COURT FILE NO.: CV-21-0169-AP
DATE: 2021-05-28
SUPERIOR COURT OF JUSTICE – ONTARIO
RE: HORNEPAYNE FIRST NATION
v.
ONTARIO FIRST NATIONS (2008) LIMITED PARTNERSHIP
HEARD: May 26, 2021
BEFORE: Fitzpatrick J.
COUNSEL: R. Bodnar, for the Appellant (moving party)
D. Outerbridge and H. Allen, for the Respondent
Endorsement on Motion to Stay
[1] Hornepayne First Nation (HFN) moves to stay the award of an arbitrator, Clifford Lax dated April 6, 2021 (the Award). The Respondent Ontario First Nations (2008) Limited Partnership (OFNLP) opposes the motion.

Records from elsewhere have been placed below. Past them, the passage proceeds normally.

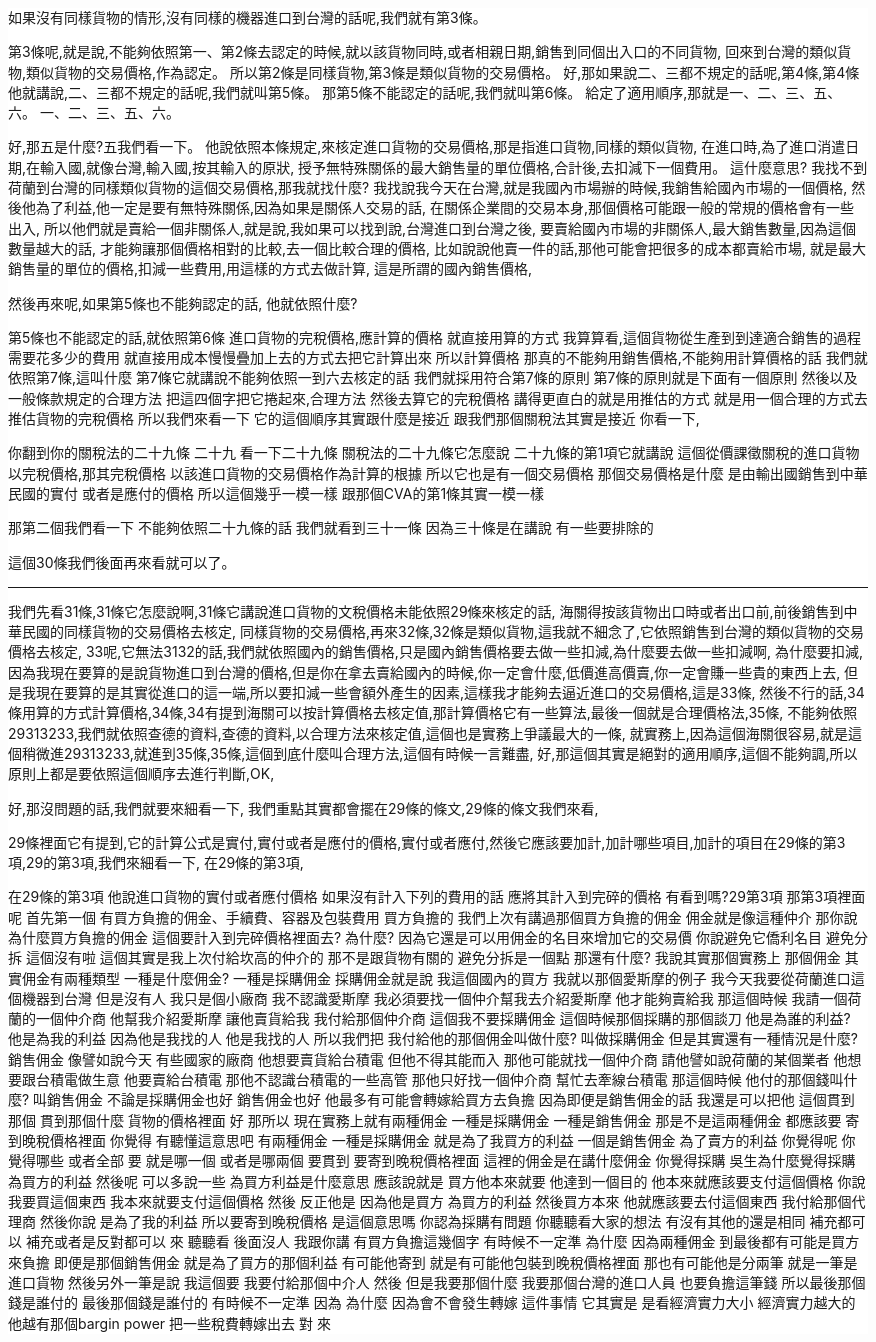 如果沒有同樣貨物的情形,沒有同樣的機器進口到台灣的話呢,我們就有第3條。 

第3條呢,就是說,不能夠依照第一、第2條去認定的時候,就以該貨物同時,或者相親日期,銷售到同個出入口的不同貨物, 回來到台灣的類似貨物,類似貨物的交易價格,作為認定。 所以第2條是同樣貨物,第3條是類似貨物的交易價格。 好,那如果說二、三都不規定的話呢,第4條,第4條他就講說,二、三都不規定的話呢,我們就叫第5條。 那第5條不能認定的話呢,我們就叫第6條。 給定了適用順序,那就是一、二、三、五、六。 一、二、三、五、六。 

好,那五是什麼?五我們看一下。 他說依照本條規定,來核定進口貨物的交易價格,那是指進口貨物,同樣的類似貨物, 在進口時,為了進口消遣日期,在輸入國,就像台灣,輸入國,按其輸入的原狀, 授予無特殊關係的最大銷售量的單位價格,合計後,去扣減下一個費用。 這什麼意思? 我找不到荷蘭到台灣的同樣類似貨物的這個交易價格,那我就找什麼? 我找說我今天在台灣,就是我國內市場辦的時候,我銷售給國內市場的一個價格, 然後他為了利益,他一定是要有無特殊關係,因為如果是關係人交易的話, 在關係企業間的交易本身,那個價格可能跟一般的常規的價格會有一些出入, 所以他們就是賣給一個非關係人,就是說,我如果可以找到說,台灣進口到台灣之後, 要賣給國內市場的非關係人,最大銷售數量,因為這個數量越大的話, 才能夠讓那個價格相對的比較,去一個比較合理的價格, 比如說說他賣一件的話,那他可能會把很多的成本都賣給市場, 就是最大銷售量的單位的價格,扣減一些費用,用這樣的方式去做計算, 這是所謂的國內銷售價格,



然後再來呢,如果第5條也不能夠認定的話, 他就依照什麼?







第5條也不能認定的話,就依照第6條 進口貨物的完稅價格,應計算的價格 就直接用算的方式 我算算看,這個貨物從生產到到達適合銷售的過程 需要花多少的費用 就直接用成本慢慢疊加上去的方式去把它計算出來 所以計算價格 那真的不能夠用銷售價格,不能夠用計算價格的話 我們就依照第7條,這叫什麼 第7條它就講說不能夠依照一到六去核定的話 我們就採用符合第7條的原則 第7條的原則就是下面有一個原則 然後以及一般條款規定的合理方法 把這四個字把它捲起來,合理方法 然後去算它的完稅價格 講得更直白的就是用推估的方式 就是用一個合理的方式去推估貨物的完稅價格 所以我們來看一下 它的這個順序其實跟什麼是接近 跟我們那個關稅法其實是接近 你看一下,




你翻到你的關稅法的二十九條 二十九 看一下二十九條 關稅法的二十九條它怎麼說 二十九條的第1項它就講說 這個從價課徵關稅的進口貨物 以完稅價格,那其完稅價格 以該進口貨物的交易價格作為計算的根據 所以它也是有一個交易價格 那個交易價格是什麼 是由輸出國銷售到中華民國的實付 或者是應付的價格 所以這個幾乎一模一樣 跟那個CVA的第1條其實一模一樣 


那第二個我們看一下 不能夠依照二十九條的話 我們就看到三十一條 因為三十條是在講說 有一些要排除的

這個30條我們後面再來看就可以了。


---

我們先看31條,31條它怎麼說啊,31條它講說進口貨物的文稅價格未能依照29條來核定的話, 海關得按該貨物出口時或者出口前,前後銷售到中華民國的同樣貨物的交易價格去核定, 同樣貨物的交易價格,再來32條,32條是類似貨物,這我就不細念了,它依照銷售到台灣的類似貨物的交易價格去核定, 33呢,它無法3132的話,我們就依照國內的銷售價格,只是國內銷售價格要去做一些扣減,為什麼要去做一些扣減啊, 為什麼要扣減,因為我現在要算的是說貨物進口到台灣的價格,但是你在拿去賣給國內的時候,你一定會什麼,低價進高價賣,你一定會賺一些貴的東西上去, 但是我現在要算的是其實從進口的這一端,所以要扣減一些會額外產生的因素,這樣我才能夠去逼近進口的交易價格,這是33條, 然後不行的話,34條用算的方式計算價格,34條,34有提到海關可以按計算價格去核定值,那計算價格它有一些算法,最後一個就是合理價格法,35條, 不能夠依照29313233,我們就依照查德的資料,查德的資料,以合理方法來核定值,這個也是實務上爭議最大的一條, 就實務上,因為這個海關很容易,就是這個稍微進29313233,就進到35條,35條,這個到底什麼叫合理方法,這個有時候一言難盡, 好,那這個其實是絕對的適用順序,這個不能夠調,所以原則上都是要依照這個順序去進行判斷,OK,



好,那沒問題的話,我們就要來細看一下, 我們重點其實都會擺在29條的條文,29條的條文我們來看,



29條裡面它有提到,它的計算公式是實付,實付或者是應付的價格,實付或者應付,然後它應該要加計,加計哪些項目,加計的項目在29條的第3項,29的第3項,我們來細看一下, 在29條的第3項,



在29條的第3項 他說進口貨物的實付或者應付價格 如果沒有計入下列的費用的話 應將其計入到完碎的價格 有看到嗎?29第3項 那第3項裡面呢 首先第一個 有買方負擔的佣金、手續費、容器及包裝費用 買方負擔的 我們上次有講過那個買方負擔的佣金 佣金就是像這種仲介 那你說為什麼買方負擔的佣金 這個要計入到完碎價格裡面去? 為什麼? 因為它還是可以用佣金的名目來增加它的交易價 你說避免它僑利名目 避免分拆 這個沒有啦 這個其實是我上次付給坎高的仲介的 那不是跟貨物有關的 避免分拆是一個點 那還有什麼? 我說其實那個實務上 那個佣金 其實佣金有兩種類型 一種是什麼佣金? 一種是採購佣金 採購佣金就是說 我這個國內的買方 我就以那個愛斯摩的例子 我今天我要從荷蘭進口這個機器到台灣 但是沒有人 我只是個小廠商 我不認識愛斯摩 我必須要找一個仲介幫我去介紹愛斯摩 他才能夠賣給我 那這個時候 我請一個荷蘭的一個仲介商 他幫我介紹愛斯摩 讓他賣貨給我 我付給那個仲介商 這個我不要採購佣金 這個時候那個採購的那個談刀 他是為誰的利益? 他是為我的利益 因為他是我找的人 他是我找的人 所以我們把 我付給他的那個佣金叫做什麼? 叫做採購佣金 但是其實還有一種情況是什麼? 銷售佣金 像譬如說今天 有些國家的廠商 他想要賣貨給台積電 但他不得其能而入 那他可能就找一個仲介商 請他譬如說荷蘭的某個業者 他想要跟台積電做生意 他要賣給台積電 那他不認識台積電的一些高管 那他只好找一個仲介商 幫忙去牽線台積電 那這個時候 他付的那個錢叫什麼? 叫銷售佣金 不論是採購佣金也好 銷售佣金也好 他最多有可能會轉嫁給買方去負擔 因為即便是銷售佣金的話 我還是可以把他 這個貫到那個 貫到那個什麼 貨物的價格裡面 好 那所以 現在實務上就有兩種佣金 一種是採購佣金 一種是銷售佣金 那是不是這兩種佣金 都應該要 寄到晚稅價格裡面 你覺得 有聽懂這意思吧 有兩種佣金 一種是採購佣金 就是為了我買方的利益 一個是銷售佣金 為了賣方的利益 你覺得呢 你覺得哪些 或者全部 要 就是哪一個 或者是哪兩個 要貫到 要寄到晚稅價格裡面 這裡的佣金是在講什麼佣金 你覺得採購 吳生為什麼覺得採購 為買方的利益 然後呢 可以多說一些 為買方利益是什麼意思 應該說就是 買方他本來就要 他達到一個目的 他本來就應該要支付這個價格 你說我要買這個東西 我本來就要支付這個價格 然後 反正他是 因為他是買方 為買方的利益 然後買方本來 他就應該要去付這個東西 我付給那個代理商 然後你說 是為了我的利益 所以要寄到晚稅價格 是這個意思嗎 你認為採購有問題 你聽聽看大家的想法 有沒有其他的還是相同 補充都可以 補充或者是反對都可以 來 聽聽看 後面沒人 我跟你講 有買方負擔這幾個字 有時候不一定準 為什麼 因為兩種佣金 到最後都有可能是買方來負擔 即便是那個銷售佣金 就是為了買方的那個利益 有可能他寄到 就是有可能他包裝到晚稅價格裡面 那也有可能他是分兩筆 就是一筆是進口貨物 然後另外一筆是說 我這個要 我要付給那個中介人 然後 但是我要那個什麼 我要那個台灣的進口人員 也要負擔這筆錢 所以最後那個錢是誰付的 最後那個錢是誰付的 有時候不一定準 因為 為什麼 因為會不會發生轉嫁 這件事情 它其實是 是看經濟實力大小 經濟實力越大的 他越有那個bargin power 把一些稅費轉嫁出去 對 來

[2] There is some urgency to the matter. The Award was based on an earlier decision of Arbitrator Lax where he found he did have jurisdiction to proceed to determine a dispute concerning the terms of a partnership agreement where OFNLP and HFN are limited partners. HFN has appealed that decision to the Ontario Superior Court. The matter is returnable on June 28, 2021.
[3] I understand the appeal of the main award that followed Arbitrator Lax conducting the arbitration is currently scheduled for late August 2021.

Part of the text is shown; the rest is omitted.